START SUPPLIED MATERIAL
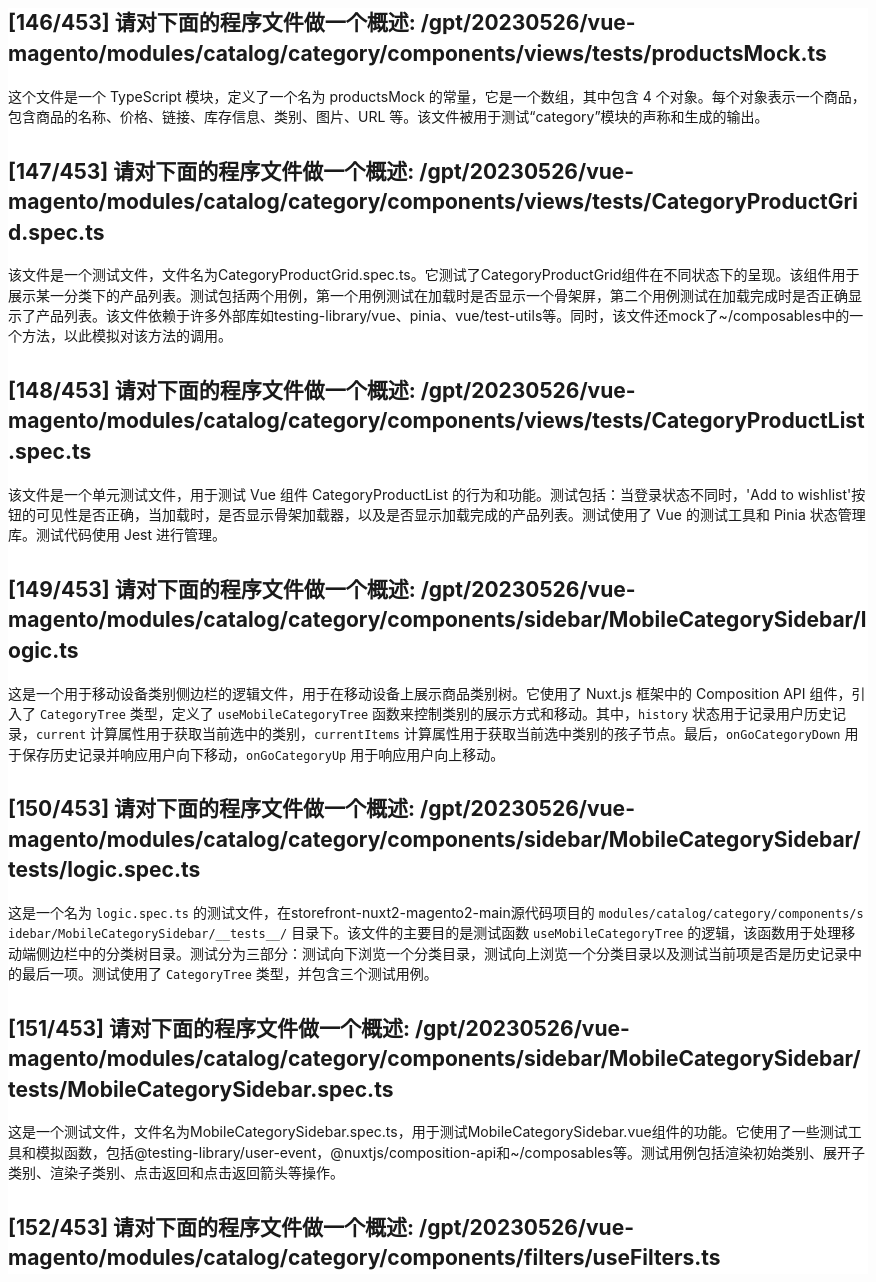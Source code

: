 ## [146/453] 请对下面的程序文件做一个概述: /gpt/20230526/vue-magento/modules/catalog/category/components/views/__tests__/productsMock.ts

这个文件是一个 TypeScript 模块，定义了一个名为 productsMock 的常量，它是一个数组，其中包含 4 个对象。每个对象表示一个商品，包含商品的名称、价格、链接、库存信息、类别、图片、URL 等。该文件被用于测试“category”模块的声称和生成的输出。

## [147/453] 请对下面的程序文件做一个概述: /gpt/20230526/vue-magento/modules/catalog/category/components/views/__tests__/CategoryProductGrid.spec.ts

该文件是一个测试文件，文件名为CategoryProductGrid.spec.ts。它测试了CategoryProductGrid组件在不同状态下的呈现。该组件用于展示某一分类下的产品列表。测试包括两个用例，第一个用例测试在加载时是否显示一个骨架屏，第二个用例测试在加载完成时是否正确显示了产品列表。该文件依赖于许多外部库如testing-library/vue、pinia、vue/test-utils等。同时，该文件还mock了~/composables中的一个方法，以此模拟对该方法的调用。

## [148/453] 请对下面的程序文件做一个概述: /gpt/20230526/vue-magento/modules/catalog/category/components/views/__tests__/CategoryProductList.spec.ts

该文件是一个单元测试文件，用于测试 Vue 组件 CategoryProductList 的行为和功能。测试包括：当登录状态不同时，'Add to wishlist'按钮的可见性是否正确，当加载时，是否显示骨架加载器，以及是否显示加载完成的产品列表。测试使用了 Vue 的测试工具和 Pinia 状态管理库。测试代码使用 Jest 进行管理。

## [149/453] 请对下面的程序文件做一个概述: /gpt/20230526/vue-magento/modules/catalog/category/components/sidebar/MobileCategorySidebar/logic.ts

这是一个用于移动设备类别侧边栏的逻辑文件，用于在移动设备上展示商品类别树。它使用了 Nuxt.js 框架中的 Composition API 组件，引入了 `CategoryTree` 类型，定义了 `useMobileCategoryTree` 函数来控制类别的展示方式和移动。其中，`history` 状态用于记录用户历史记录，`current` 计算属性用于获取当前选中的类别，`currentItems` 计算属性用于获取当前选中类别的孩子节点。最后，`onGoCategoryDown` 用于保存历史记录并响应用户向下移动，`onGoCategoryUp` 用于响应用户向上移动。

## [150/453] 请对下面的程序文件做一个概述: /gpt/20230526/vue-magento/modules/catalog/category/components/sidebar/MobileCategorySidebar/__tests__/logic.spec.ts

这是一个名为 `logic.spec.ts` 的测试文件，在storefront-nuxt2-magento2-main源代码项目的 `modules/catalog/category/components/sidebar/MobileCategorySidebar/__tests__/` 目录下。该文件的主要目的是测试函数 `useMobileCategoryTree` 的逻辑，该函数用于处理移动端侧边栏中的分类树目录。测试分为三部分：测试向下浏览一个分类目录，测试向上浏览一个分类目录以及测试当前项是否是历史记录中的最后一项。测试使用了 `CategoryTree` 类型，并包含三个测试用例。

## [151/453] 请对下面的程序文件做一个概述: /gpt/20230526/vue-magento/modules/catalog/category/components/sidebar/MobileCategorySidebar/__tests__/MobileCategorySidebar.spec.ts

这是一个测试文件，文件名为MobileCategorySidebar.spec.ts，用于测试MobileCategorySidebar.vue组件的功能。它使用了一些测试工具和模拟函数，包括@testing-library/user-event，@nuxtjs/composition-api和~/composables等。测试用例包括渲染初始类别、展开子类别、渲染子类别、点击返回和点击返回箭头等操作。

## [152/453] 请对下面的程序文件做一个概述: /gpt/20230526/vue-magento/modules/catalog/category/components/filters/useFilters.ts
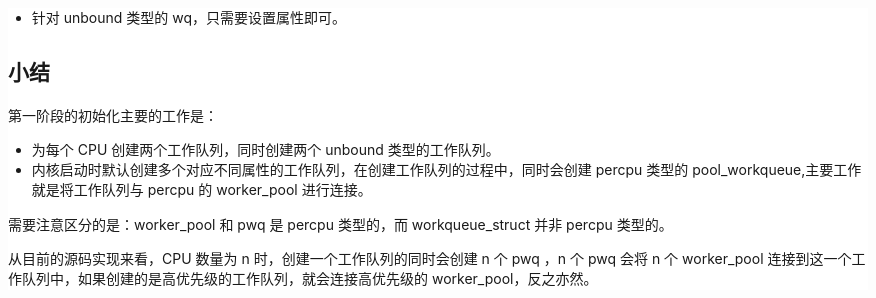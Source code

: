 * 针对 unbound 类型的 wq，只需要设置属性即可。  



## 小结

第一阶段的初始化主要的工作是：
* 为每个 CPU 创建两个工作队列，同时创建两个 unbound 类型的工作队列。  
* 内核启动时默认创建多个对应不同属性的工作队列，在创建工作队列的过程中，同时会创建 percpu 类型的 pool_workqueue,主要工作就是将工作队列与 percpu 的 worker_pool 进行连接。  

需要注意区分的是：worker_pool 和 pwq 是 percpu 类型的，而 workqueue_struct 并非 percpu 类型的。   

从目前的源码实现来看，CPU 数量为 n 时，创建一个工作队列的同时会创建 n 个 pwq ，n 个 pwq 会将 n 个 worker_pool 连接到这一个工作队列中，如果创建的是高优先级的工作队列，就会连接高优先级的 worker_pool，反之亦然。    




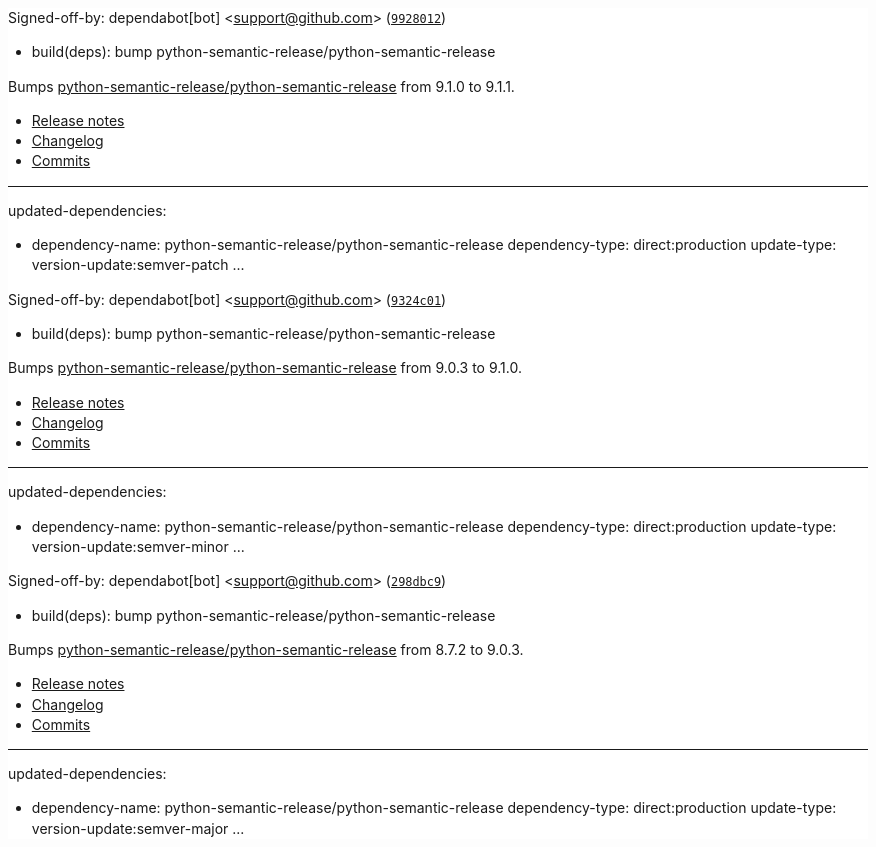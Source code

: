 Signed-off-by: dependabot[bot] &lt;support@github.com&gt; ([`9928012`](https://github.com/hokus15/ArrendaToolsPlantillas/commit/99280121e488bdb12332c0db6e1596d4da7fe8e4))

* build(deps): bump python-semantic-release/python-semantic-release

Bumps [python-semantic-release/python-semantic-release](https://github.com/python-semantic-release/python-semantic-release) from 9.1.0 to 9.1.1.
- [Release notes](https://github.com/python-semantic-release/python-semantic-release/releases)
- [Changelog](https://github.com/python-semantic-release/python-semantic-release/blob/master/CHANGELOG.md)
- [Commits](https://github.com/python-semantic-release/python-semantic-release/compare/v9.1.0...v9.1.1)

---
updated-dependencies:
- dependency-name: python-semantic-release/python-semantic-release
  dependency-type: direct:production
  update-type: version-update:semver-patch
...

Signed-off-by: dependabot[bot] &lt;support@github.com&gt; ([`9324c01`](https://github.com/hokus15/ArrendaToolsPlantillas/commit/9324c01c49e955d939ba45dfdcdc0339967fd39d))

* build(deps): bump python-semantic-release/python-semantic-release

Bumps [python-semantic-release/python-semantic-release](https://github.com/python-semantic-release/python-semantic-release) from 9.0.3 to 9.1.0.
- [Release notes](https://github.com/python-semantic-release/python-semantic-release/releases)
- [Changelog](https://github.com/python-semantic-release/python-semantic-release/blob/master/CHANGELOG.md)
- [Commits](https://github.com/python-semantic-release/python-semantic-release/compare/v9.0.3...v9.1.0)

---
updated-dependencies:
- dependency-name: python-semantic-release/python-semantic-release
  dependency-type: direct:production
  update-type: version-update:semver-minor
...

Signed-off-by: dependabot[bot] &lt;support@github.com&gt; ([`298dbc9`](https://github.com/hokus15/ArrendaToolsPlantillas/commit/298dbc9e97d1d99f734649b760fdf25fb2f12f09))

* build(deps): bump python-semantic-release/python-semantic-release

Bumps [python-semantic-release/python-semantic-release](https://github.com/python-semantic-release/python-semantic-release) from 8.7.2 to 9.0.3.
- [Release notes](https://github.com/python-semantic-release/python-semantic-release/releases)
- [Changelog](https://github.com/python-semantic-release/python-semantic-release/blob/master/CHANGELOG.md)
- [Commits](https://github.com/python-semantic-release/python-semantic-release/compare/v8.7.2...v9.0.3)

---
updated-dependencies:
- dependency-name: python-semantic-release/python-semantic-release
  dependency-type: direct:production
  update-type: version-update:semver-major
...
END SUPPLIED MATERIAL
Give the data again exactly, image-free.

[RESPONSE TO THIS EXERCISE]
Source code

: ## [146/453] 请对下面的程序文件做一个概述: /gpt/20230526/vue-magento/modules/catalog/category/components/views/__tests__/productsMock.ts

这个文件是一个 TypeScript 模块，定义了一个名为 productsMock 的常量，它是一个数组，其中包含 4 个对象。每个对象表示一个商品，包含商品的名称、价格、链接、库存信息、类别、图片、URL 等。该文件被用于测试“category”模块的声称和生成的输出。

## [147/453] 请对下面的程序文件做一个概述: /gpt/20230526/vue-magento/modules/catalog/category/components/views/__tests__/CategoryProductGrid.spec.ts

该文件是一个测试文件，文件名为CategoryProductGrid.spec.ts。它测试了CategoryProductGrid组件在不同状态下的呈现。该组件用于展示某一分类下的产品列表。测试包括两个用例，第一个用例测试在加载时是否显示一个骨架屏，第二个用例测试在加载完成时是否正确显示了产品列表。该文件依赖于许多外部库如testing-library/vue、pinia、vue/test-utils等。同时，该文件还mock了~/composables中的一个方法，以此模拟对该方法的调用。

## [148/453] 请对下面的程序文件做一个概述: /gpt/20230526/vue-magento/modules/catalog/category/components/views/__tests__/CategoryProductList.spec.ts

该文件是一个单元测试文件，用于测试 Vue 组件 CategoryProductList 的行为和功能。测试包括：当登录状态不同时，'Add to wishlist'按钮的可见性是否正确，当加载时，是否显示骨架加载器，以及是否显示加载完成的产品列表。测试使用了 Vue 的测试工具和 Pinia 状态管理库。测试代码使用 Jest 进行管理。

## [149/453] 请对下面的程序文件做一个概述: /gpt/20230526/vue-magento/modules/catalog/category/components/sidebar/MobileCategorySidebar/logic.ts

这是一个用于移动设备类别侧边栏的逻辑文件，用于在移动设备上展示商品类别树。它使用了 Nuxt.js 框架中的 Composition API 组件，引入了 `CategoryTree` 类型，定义了 `useMobileCategoryTree` 函数来控制类别的展示方式和移动。其中，`history` 状态用于记录用户历史记录，`current` 计算属性用于获取当前选中的类别，`currentItems` 计算属性用于获取当前选中类别的孩子节点。最后，`onGoCategoryDown` 用于保存历史记录并响应用户向下移动，`onGoCategoryUp` 用于响应用户向上移动。

## [150/453] 请对下面的程序文件做一个概述: /gpt/20230526/vue-magento/modules/catalog/category/components/sidebar/MobileCategorySidebar/__tests__/logic.spec.ts

这是一个名为 `logic.spec.ts` 的测试文件，在storefront-nuxt2-magento2-main源代码项目的 `modules/catalog/category/components/sidebar/MobileCategorySidebar/__tests__/` 目录下。该文件的主要目的是测试函数 `useMobileCategoryTree` 的逻辑，该函数用于处理移动端侧边栏中的分类树目录。测试分为三部分：测试向下浏览一个分类目录，测试向上浏览一个分类目录以及测试当前项是否是历史记录中的最后一项。测试使用了 `CategoryTree` 类型，并包含三个测试用例。

## [151/453] 请对下面的程序文件做一个概述: /gpt/20230526/vue-magento/modules/catalog/category/components/sidebar/MobileCategorySidebar/__tests__/MobileCategorySidebar.spec.ts

这是一个测试文件，文件名为MobileCategorySidebar.spec.ts，用于测试MobileCategorySidebar.vue组件的功能。它使用了一些测试工具和模拟函数，包括@testing-library/user-event，@nuxtjs/composition-api和~/composables等。测试用例包括渲染初始类别、展开子类别、渲染子类别、点击返回和点击返回箭头等操作。

## [152/453] 请对下面的程序文件做一个概述: /gpt/20230526/vue-magento/modules/catalog/category/components/filters/useFilters.ts
Source code

: * 针对 unbound 类型的 wq，只需要设置属性即可。  



## 小结

第一阶段的初始化主要的工作是：
* 为每个 CPU 创建两个工作队列，同时创建两个 unbound 类型的工作队列。  
* 内核启动时默认创建多个对应不同属性的工作队列，在创建工作队列的过程中，同时会创建 percpu 类型的 pool_workqueue,主要工作就是将工作队列与 percpu 的 worker_pool 进行连接。  

需要注意区分的是：worker_pool 和 pwq 是 percpu 类型的，而 workqueue_struct 并非 percpu 类型的。   

从目前的源码实现来看，CPU 数量为 n 时，创建一个工作队列的同时会创建 n 个 pwq ，n 个 pwq 会将 n 个 worker_pool 连接到这一个工作队列中，如果创建的是高优先级的工作队列，就会连接高优先级的 worker_pool，反之亦然。    




Source code

: Signed-off-by: dependabot[bot] &lt;support@github.com&gt; ([`9928012`](https://github.com/hokus15/ArrendaToolsPlantillas/commit/99280121e488bdb12332c0db6e1596d4da7fe8e4))

* build(deps): bump python-semantic-release/python-semantic-release

Bumps [python-semantic-release/python-semantic-release](https://github.com/python-semantic-release/python-semantic-release) from 9.1.0 to 9.1.1.
- [Release notes](https://github.com/python-semantic-release/python-semantic-release/releases)
- [Changelog](https://github.com/python-semantic-release/python-semantic-release/blob/master/CHANGELOG.md)
- [Commits](https://github.com/python-semantic-release/python-semantic-release/compare/v9.1.0...v9.1.1)

---
updated-dependencies:
- dependency-name: python-semantic-release/python-semantic-release
  dependency-type: direct:production
  update-type: version-update:semver-patch
...

Signed-off-by: dependabot[bot] &lt;support@github.com&gt; ([`9324c01`](https://github.com/hokus15/ArrendaToolsPlantillas/commit/9324c01c49e955d939ba45dfdcdc0339967fd39d))

* build(deps): bump python-semantic-release/python-semantic-release

Bumps [python-semantic-release/python-semantic-release](https://github.com/python-semantic-release/python-semantic-release) from 9.0.3 to 9.1.0.
- [Release notes](https://github.com/python-semantic-release/python-semantic-release/releases)
- [Changelog](https://github.com/python-semantic-release/python-semantic-release/blob/master/CHANGELOG.md)
- [Commits](https://github.com/python-semantic-release/python-semantic-release/compare/v9.0.3...v9.1.0)

---
updated-dependencies:
- dependency-name: python-semantic-release/python-semantic-release
  dependency-type: direct:production
  update-type: version-update:semver-minor
...

Signed-off-by: dependabot[bot] &lt;support@github.com&gt; ([`298dbc9`](https://github.com/hokus15/ArrendaToolsPlantillas/commit/298dbc9e97d1d99f734649b760fdf25fb2f12f09))

* build(deps): bump python-semantic-release/python-semantic-release

Bumps [python-semantic-release/python-semantic-release](https://github.com/python-semantic-release/python-semantic-release) from 8.7.2 to 9.0.3.
- [Release notes](https://github.com/python-semantic-release/python-semantic-release/releases)
- [Changelog](https://github.com/python-semantic-release/python-semantic-release/blob/master/CHANGELOG.md)
- [Commits](https://github.com/python-semantic-release/python-semantic-release/compare/v8.7.2...v9.0.3)

---
updated-dependencies:
- dependency-name: python-semantic-release/python-semantic-release
  dependency-type: direct:production
  update-type: version-update:semver-major
...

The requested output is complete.